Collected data
┄┄┄┄┄┄┄┄┄┄

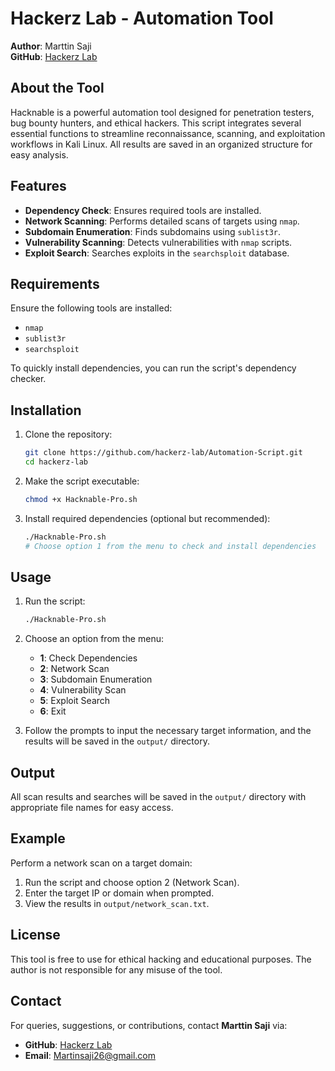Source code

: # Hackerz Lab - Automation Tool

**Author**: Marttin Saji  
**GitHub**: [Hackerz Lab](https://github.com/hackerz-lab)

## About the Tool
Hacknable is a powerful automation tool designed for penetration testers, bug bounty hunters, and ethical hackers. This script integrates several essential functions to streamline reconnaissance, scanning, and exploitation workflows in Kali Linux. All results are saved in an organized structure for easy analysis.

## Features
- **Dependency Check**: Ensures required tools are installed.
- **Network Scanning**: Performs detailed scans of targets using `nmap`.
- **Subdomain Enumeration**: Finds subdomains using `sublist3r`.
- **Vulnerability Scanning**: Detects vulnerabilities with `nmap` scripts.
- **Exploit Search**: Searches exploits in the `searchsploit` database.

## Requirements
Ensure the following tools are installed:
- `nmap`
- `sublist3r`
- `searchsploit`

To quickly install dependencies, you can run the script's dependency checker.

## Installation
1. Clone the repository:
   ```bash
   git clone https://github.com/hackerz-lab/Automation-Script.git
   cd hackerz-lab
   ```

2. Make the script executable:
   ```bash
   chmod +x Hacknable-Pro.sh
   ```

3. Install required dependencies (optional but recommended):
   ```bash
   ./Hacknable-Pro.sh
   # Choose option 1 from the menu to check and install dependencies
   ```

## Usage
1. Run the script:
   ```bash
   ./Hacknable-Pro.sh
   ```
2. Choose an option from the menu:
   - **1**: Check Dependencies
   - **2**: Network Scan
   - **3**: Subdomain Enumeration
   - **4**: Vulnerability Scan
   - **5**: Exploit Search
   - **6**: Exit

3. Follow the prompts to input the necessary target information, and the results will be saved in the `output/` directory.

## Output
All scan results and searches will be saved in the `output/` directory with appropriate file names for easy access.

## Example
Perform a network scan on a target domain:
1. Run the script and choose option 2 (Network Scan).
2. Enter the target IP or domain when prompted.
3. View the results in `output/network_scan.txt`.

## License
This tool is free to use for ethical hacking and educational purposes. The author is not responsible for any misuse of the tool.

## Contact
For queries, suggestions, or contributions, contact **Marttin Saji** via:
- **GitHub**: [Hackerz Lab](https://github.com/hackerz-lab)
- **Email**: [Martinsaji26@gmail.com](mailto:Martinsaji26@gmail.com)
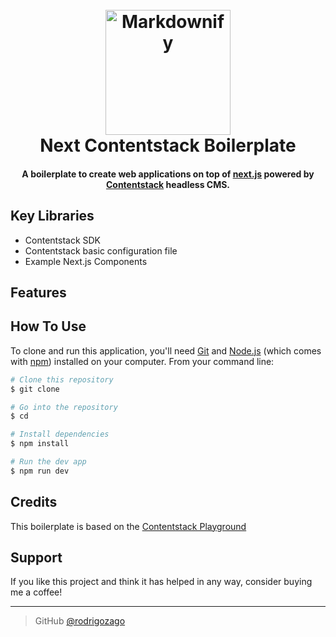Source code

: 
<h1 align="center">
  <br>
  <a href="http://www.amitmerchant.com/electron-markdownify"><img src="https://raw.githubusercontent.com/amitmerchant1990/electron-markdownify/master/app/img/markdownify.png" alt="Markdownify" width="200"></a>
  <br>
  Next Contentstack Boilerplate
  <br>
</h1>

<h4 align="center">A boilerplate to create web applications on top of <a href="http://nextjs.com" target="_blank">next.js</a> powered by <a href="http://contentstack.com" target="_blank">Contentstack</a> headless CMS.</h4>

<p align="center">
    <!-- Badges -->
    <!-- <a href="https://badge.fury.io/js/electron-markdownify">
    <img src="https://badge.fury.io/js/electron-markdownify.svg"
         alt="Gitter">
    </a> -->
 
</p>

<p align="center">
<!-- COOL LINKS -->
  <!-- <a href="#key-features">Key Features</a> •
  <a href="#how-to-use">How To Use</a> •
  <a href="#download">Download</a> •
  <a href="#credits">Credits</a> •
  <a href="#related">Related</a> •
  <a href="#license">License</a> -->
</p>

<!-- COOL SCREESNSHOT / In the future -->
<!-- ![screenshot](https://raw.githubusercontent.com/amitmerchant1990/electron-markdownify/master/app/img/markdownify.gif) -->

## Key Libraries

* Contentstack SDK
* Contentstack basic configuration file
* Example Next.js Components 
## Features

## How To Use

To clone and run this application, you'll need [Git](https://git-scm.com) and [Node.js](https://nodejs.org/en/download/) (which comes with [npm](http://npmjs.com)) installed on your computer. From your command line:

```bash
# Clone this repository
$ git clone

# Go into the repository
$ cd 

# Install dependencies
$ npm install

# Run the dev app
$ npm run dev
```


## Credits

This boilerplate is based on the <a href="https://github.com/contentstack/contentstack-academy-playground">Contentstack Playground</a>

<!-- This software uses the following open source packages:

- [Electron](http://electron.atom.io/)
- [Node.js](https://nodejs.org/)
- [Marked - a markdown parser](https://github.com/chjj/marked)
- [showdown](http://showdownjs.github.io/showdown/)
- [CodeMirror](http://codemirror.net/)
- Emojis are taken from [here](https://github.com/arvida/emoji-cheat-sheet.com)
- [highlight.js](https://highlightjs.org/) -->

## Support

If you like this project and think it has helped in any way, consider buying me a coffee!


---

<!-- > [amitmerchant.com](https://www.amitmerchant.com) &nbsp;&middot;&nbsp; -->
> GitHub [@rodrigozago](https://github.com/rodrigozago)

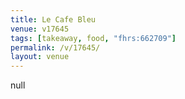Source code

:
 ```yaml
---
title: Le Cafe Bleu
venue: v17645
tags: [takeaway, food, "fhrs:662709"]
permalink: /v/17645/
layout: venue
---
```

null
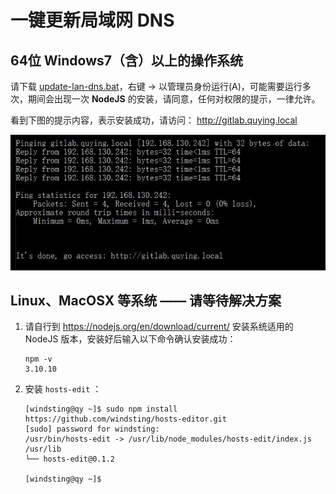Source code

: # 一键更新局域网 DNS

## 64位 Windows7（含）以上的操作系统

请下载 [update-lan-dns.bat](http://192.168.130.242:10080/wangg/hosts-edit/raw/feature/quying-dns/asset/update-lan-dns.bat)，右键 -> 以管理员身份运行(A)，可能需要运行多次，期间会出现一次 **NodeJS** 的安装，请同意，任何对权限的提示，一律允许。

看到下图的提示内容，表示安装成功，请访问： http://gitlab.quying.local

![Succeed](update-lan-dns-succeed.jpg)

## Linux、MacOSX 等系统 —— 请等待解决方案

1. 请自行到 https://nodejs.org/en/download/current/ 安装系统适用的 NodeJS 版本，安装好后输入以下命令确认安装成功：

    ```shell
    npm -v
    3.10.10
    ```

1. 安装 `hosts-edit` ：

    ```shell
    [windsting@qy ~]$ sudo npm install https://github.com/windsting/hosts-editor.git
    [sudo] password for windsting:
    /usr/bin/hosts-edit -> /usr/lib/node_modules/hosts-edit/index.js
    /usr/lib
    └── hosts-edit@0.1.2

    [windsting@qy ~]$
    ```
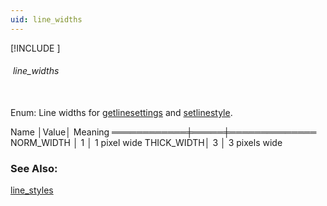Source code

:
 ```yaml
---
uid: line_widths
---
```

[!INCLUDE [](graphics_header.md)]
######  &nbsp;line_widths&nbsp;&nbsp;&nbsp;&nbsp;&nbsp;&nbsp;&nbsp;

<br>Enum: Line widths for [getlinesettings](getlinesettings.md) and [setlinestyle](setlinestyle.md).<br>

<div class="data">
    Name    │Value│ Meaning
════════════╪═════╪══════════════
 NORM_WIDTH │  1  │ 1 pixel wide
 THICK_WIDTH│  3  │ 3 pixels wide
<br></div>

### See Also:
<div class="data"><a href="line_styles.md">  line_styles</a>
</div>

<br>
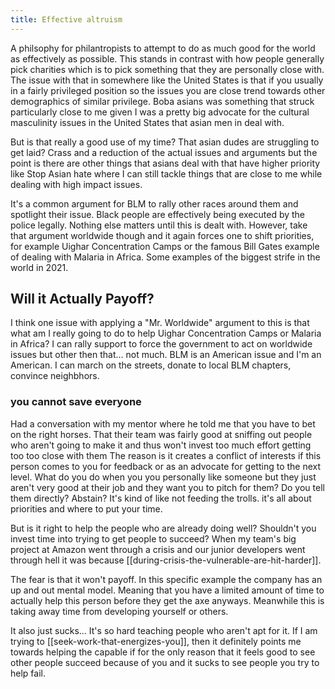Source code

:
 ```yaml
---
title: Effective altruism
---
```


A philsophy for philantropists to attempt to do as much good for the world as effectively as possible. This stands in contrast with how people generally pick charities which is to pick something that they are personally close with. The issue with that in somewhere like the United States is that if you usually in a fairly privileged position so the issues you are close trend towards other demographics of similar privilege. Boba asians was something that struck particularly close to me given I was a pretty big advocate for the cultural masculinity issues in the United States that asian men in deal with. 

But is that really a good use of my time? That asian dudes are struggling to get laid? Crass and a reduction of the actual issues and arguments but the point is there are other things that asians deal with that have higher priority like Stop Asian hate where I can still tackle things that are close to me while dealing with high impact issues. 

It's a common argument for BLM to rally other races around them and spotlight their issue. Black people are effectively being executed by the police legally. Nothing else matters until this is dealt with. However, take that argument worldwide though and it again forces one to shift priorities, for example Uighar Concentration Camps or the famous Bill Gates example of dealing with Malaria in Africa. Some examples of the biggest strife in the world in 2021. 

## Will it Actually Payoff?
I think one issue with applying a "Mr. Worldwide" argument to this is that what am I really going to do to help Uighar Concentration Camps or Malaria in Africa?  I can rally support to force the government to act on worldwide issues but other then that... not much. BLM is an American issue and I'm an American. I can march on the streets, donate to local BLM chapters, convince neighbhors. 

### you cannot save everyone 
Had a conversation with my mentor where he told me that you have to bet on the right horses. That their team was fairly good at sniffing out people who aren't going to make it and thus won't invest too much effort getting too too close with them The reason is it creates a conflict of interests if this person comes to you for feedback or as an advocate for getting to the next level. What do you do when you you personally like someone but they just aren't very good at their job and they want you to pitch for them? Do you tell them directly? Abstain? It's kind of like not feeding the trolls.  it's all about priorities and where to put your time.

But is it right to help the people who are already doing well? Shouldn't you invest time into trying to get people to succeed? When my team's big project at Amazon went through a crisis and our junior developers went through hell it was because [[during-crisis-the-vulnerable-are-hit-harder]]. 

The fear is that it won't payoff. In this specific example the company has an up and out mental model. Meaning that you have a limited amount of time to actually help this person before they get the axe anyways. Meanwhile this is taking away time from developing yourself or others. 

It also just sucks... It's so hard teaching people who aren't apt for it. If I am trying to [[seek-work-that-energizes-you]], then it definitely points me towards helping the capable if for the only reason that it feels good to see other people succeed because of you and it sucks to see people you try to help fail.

┄┄┄┄┄┄┄┄┄┄

Give the number of lines that hold the word "Linux" in these records, with nothing added.

Result for this exercise: 2